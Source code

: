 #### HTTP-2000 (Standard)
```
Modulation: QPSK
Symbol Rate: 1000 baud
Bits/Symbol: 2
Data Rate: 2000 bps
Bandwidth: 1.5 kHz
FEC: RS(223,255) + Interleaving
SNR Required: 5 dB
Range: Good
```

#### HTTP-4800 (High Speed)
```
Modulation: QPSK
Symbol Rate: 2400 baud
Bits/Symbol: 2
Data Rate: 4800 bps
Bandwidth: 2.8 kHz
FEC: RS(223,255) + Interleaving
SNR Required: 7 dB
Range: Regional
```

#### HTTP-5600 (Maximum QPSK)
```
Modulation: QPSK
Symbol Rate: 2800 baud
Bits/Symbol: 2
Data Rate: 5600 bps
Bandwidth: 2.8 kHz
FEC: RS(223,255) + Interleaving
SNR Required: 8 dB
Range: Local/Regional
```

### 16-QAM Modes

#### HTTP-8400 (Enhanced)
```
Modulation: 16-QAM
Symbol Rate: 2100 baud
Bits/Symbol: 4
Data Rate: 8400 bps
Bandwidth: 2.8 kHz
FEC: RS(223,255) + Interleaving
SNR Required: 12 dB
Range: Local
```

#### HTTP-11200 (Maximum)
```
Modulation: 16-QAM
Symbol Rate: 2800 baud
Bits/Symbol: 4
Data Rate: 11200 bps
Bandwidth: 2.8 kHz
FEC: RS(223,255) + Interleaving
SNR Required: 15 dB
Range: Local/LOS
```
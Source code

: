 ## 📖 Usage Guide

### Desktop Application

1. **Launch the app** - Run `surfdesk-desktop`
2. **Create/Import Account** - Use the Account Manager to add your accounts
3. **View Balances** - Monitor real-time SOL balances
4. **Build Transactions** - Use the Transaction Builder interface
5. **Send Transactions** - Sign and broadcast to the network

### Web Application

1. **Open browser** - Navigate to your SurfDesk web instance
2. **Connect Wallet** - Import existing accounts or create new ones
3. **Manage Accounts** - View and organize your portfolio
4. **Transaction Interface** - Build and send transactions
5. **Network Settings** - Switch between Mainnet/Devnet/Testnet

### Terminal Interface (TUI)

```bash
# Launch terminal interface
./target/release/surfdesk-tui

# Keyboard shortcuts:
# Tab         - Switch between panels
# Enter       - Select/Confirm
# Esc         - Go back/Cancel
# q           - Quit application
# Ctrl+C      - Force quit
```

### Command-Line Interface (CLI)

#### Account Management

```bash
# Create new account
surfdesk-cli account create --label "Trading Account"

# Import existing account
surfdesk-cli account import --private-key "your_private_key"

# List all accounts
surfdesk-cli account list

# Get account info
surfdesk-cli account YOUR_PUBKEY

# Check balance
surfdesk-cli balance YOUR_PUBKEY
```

━━━━━━

Task – Check each line above for the string "Switch" and show the ones that have it.

Result of this task –
5. **Network Settings** - Switch between Mainnet/Devnet/Testnet
# Tab         - Switch between panels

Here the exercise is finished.